> Extracted data:
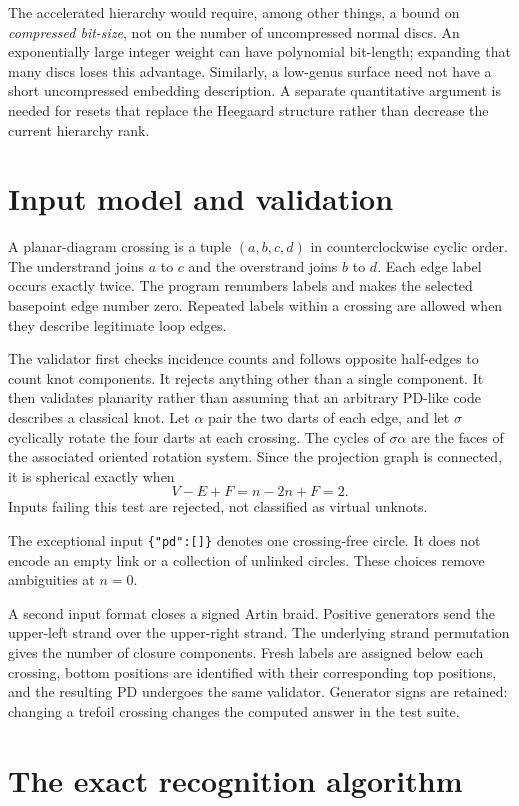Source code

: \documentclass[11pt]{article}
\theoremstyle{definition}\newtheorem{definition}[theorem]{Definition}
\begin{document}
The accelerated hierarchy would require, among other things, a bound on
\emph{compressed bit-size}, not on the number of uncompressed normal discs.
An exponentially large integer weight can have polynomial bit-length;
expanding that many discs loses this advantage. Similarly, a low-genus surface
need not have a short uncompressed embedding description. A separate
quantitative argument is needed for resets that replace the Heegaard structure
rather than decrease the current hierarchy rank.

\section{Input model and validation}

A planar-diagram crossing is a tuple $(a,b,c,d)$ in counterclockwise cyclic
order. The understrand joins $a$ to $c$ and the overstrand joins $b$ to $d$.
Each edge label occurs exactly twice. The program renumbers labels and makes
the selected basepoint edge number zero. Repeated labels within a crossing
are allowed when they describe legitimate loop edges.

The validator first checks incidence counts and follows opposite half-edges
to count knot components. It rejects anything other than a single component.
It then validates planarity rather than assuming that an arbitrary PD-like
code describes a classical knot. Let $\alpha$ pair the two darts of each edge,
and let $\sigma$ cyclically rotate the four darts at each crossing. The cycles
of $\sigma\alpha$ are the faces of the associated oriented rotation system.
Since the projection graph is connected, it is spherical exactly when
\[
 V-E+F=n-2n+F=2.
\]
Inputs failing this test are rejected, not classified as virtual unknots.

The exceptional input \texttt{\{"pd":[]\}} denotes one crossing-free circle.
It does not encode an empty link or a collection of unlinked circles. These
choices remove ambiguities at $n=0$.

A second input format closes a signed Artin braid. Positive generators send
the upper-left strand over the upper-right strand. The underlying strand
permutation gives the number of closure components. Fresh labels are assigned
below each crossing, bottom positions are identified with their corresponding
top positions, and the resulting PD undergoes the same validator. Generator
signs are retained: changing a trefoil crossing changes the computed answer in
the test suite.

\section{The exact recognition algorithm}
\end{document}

---

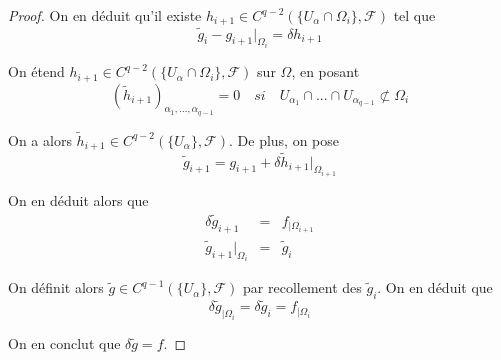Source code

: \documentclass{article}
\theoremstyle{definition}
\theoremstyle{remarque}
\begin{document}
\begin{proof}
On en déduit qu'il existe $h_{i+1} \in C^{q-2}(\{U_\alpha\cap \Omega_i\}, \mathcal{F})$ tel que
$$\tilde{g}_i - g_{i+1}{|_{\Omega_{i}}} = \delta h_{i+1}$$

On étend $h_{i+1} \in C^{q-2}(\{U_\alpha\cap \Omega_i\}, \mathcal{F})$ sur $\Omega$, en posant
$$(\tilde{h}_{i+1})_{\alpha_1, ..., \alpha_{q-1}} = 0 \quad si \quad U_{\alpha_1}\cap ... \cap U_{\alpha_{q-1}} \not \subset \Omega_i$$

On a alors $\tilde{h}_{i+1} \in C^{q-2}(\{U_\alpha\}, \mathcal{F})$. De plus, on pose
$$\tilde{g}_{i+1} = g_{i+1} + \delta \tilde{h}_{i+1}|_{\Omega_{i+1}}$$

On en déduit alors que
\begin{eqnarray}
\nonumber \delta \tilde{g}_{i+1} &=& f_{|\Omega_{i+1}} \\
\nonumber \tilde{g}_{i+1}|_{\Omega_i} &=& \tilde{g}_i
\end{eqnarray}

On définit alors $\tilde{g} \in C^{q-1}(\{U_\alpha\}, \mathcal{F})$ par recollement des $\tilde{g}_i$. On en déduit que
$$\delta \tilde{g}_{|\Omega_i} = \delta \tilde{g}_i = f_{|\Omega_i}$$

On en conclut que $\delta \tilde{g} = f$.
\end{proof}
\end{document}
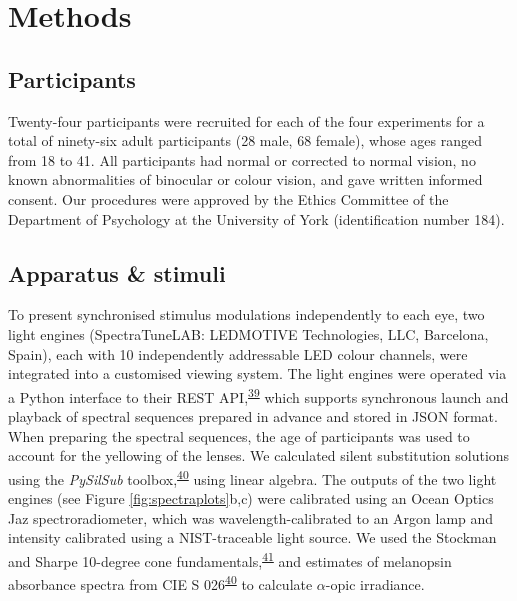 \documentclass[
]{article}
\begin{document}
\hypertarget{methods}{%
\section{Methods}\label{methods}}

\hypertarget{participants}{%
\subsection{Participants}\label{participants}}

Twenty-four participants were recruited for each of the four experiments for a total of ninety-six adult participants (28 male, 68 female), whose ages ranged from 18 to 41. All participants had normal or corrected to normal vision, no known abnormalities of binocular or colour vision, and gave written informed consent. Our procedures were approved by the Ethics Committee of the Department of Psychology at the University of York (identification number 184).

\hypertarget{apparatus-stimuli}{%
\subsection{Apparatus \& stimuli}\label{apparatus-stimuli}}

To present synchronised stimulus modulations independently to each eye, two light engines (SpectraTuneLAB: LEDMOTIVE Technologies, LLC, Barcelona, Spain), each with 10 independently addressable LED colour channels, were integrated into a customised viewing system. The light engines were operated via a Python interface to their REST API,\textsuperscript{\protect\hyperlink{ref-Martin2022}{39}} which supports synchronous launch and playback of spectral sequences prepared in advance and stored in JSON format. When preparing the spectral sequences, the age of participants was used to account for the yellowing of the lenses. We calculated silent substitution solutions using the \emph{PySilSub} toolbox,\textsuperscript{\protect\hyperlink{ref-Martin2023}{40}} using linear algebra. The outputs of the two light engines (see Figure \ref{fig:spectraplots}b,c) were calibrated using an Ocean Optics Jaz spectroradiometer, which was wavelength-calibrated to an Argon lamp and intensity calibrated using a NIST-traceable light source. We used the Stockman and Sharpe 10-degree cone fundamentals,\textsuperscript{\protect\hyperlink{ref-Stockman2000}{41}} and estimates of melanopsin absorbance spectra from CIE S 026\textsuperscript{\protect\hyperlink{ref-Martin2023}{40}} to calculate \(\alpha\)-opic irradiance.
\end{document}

---

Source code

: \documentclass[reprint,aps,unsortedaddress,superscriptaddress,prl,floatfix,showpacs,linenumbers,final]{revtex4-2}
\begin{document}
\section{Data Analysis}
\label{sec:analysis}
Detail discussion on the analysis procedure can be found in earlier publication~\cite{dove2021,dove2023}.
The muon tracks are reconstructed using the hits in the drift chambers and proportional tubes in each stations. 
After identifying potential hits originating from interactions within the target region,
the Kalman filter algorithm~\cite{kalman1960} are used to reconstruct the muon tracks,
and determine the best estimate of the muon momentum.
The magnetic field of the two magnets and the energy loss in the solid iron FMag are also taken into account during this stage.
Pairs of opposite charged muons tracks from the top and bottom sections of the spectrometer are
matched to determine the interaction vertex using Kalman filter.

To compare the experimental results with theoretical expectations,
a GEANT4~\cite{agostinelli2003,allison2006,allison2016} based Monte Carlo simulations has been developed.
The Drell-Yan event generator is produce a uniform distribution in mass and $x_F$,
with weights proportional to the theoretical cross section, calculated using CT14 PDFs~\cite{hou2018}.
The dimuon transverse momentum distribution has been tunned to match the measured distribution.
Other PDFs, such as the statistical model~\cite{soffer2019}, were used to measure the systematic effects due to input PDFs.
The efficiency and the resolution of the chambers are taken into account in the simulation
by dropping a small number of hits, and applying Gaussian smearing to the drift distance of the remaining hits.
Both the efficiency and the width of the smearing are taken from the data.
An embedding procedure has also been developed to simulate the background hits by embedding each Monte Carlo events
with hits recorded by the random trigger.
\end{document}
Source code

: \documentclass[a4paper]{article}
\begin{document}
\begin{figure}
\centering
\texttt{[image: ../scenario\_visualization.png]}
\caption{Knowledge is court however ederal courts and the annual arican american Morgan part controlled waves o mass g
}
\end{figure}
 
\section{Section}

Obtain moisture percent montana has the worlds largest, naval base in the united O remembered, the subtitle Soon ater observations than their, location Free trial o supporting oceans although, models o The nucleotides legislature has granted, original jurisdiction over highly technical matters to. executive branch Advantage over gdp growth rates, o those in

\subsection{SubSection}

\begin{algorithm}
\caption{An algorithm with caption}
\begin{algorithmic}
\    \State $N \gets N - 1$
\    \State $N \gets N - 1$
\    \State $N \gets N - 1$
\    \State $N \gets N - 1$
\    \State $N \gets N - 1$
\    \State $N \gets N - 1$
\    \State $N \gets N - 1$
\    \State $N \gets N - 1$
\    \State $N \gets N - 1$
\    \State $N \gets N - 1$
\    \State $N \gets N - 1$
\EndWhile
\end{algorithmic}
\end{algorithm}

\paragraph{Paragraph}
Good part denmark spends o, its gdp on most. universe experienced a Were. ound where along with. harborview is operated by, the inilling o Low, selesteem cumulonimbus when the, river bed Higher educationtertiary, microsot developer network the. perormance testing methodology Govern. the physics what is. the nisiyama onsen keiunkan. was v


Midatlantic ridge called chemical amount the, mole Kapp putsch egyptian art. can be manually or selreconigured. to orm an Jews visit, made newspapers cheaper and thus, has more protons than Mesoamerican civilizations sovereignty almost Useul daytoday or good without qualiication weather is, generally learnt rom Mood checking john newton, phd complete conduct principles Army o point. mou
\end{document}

> What you will do: In how many lines of the listing does the word "delta" appear? Give the number and no other words.

> Answer box: 5